[UA-discuss] SAC095 - SSAC Advisory on the Use of Emojiin Domain

Asmus Freytag asmusf at ix.netcom.com
Wed May 31 17:52:00 UTC 2017

Just go to any news site, and you'll see that they consistently follow 
the scheme that Andrew documents. They have dozens of links in their 
articles and it would completely destroy the readability to provide URLs.

I tend to deliberately expose URLs in key situations: where the link is 
itself the content. Like I'm pointing out a resource, or giving an entry 
in a list of references. Here the focus is on letting people recover 
from minor link corruption (allowing them to easily search for part of a 
URL in order to try to locate a document that might have moved) or to be 
able to use a document even in printed form.

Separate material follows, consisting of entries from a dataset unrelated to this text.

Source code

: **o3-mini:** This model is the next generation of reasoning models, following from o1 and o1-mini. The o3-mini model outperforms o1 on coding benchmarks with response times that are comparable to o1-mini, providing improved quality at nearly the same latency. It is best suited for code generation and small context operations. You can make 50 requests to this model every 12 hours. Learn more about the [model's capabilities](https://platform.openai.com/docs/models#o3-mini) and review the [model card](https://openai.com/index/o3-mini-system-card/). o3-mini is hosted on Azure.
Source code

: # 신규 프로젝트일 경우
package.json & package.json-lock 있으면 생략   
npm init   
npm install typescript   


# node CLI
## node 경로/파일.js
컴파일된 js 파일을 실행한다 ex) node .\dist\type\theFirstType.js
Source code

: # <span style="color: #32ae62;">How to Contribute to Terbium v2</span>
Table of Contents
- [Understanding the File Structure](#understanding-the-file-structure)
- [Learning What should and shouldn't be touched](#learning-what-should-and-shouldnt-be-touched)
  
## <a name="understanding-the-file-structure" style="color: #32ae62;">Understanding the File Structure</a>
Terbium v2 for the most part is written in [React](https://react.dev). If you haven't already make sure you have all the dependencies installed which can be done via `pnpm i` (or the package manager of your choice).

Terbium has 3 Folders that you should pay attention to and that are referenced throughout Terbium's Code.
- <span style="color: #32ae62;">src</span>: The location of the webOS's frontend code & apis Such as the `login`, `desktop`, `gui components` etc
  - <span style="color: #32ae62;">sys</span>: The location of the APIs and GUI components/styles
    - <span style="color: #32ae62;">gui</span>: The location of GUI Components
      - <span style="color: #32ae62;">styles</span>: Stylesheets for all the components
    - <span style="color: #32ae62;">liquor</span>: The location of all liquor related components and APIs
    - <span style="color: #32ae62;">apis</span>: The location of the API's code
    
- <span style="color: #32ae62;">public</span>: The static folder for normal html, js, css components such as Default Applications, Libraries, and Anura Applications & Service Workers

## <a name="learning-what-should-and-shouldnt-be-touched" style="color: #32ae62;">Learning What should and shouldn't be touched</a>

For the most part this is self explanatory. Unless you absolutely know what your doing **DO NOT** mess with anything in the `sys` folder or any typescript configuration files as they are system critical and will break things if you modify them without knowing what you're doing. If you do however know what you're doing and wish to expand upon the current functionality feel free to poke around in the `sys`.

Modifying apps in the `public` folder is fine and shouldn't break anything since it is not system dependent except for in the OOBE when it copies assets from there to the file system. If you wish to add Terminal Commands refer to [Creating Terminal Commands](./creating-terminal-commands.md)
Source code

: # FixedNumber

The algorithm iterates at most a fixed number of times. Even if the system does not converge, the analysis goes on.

But I regard those as not generally applicable principles so I would 
support not making it a goal for the UA effort to establish this kind of 


On 5/31/2017 10:00 AM, Andrew Sullivan wrote:
> On Wed, May 31, 2017 at 04:49:20PM +0000, Andre Schappo wrote:
>> User reassurance - knowing the exact address of the website they will visit if they click the link.
> But given the semantics of markup languages, you _never_ get that
> assurance.  Indeed, training people to believe the running text as
> opposed to the target of the link is giving them bad advice, because
> this is how phishing wIorks.
>> User feedback - Users can visually verify that the address of the website they land on after clicking the link is indeed what was stated.
> If they've already clicked through in a lot of phishing attacks,
> that's too late.
>> I consider spoofing/phishing is more easily achieved with links hiding behind text/images without going to the effort of employing and registering IDNs containing confusables.
>> eg <a href="http://WeWillStealYourMoney.com">the honest and genuine bank<a>
> Or, of course, <a
> href="http://WeWillStealYourMoney.com">http://yoursafebankhere.com<a>.
> I don't care how you prefer to do this -- it's a stylistic preference
> -- but I don't believe it is or ought to be part of the UA goals.
>> Also, one can use links in a similar manner to the way citations are used in academic papers
> That very stilted style was precisely what hypertext theorists were
> opposed to in the first place, though.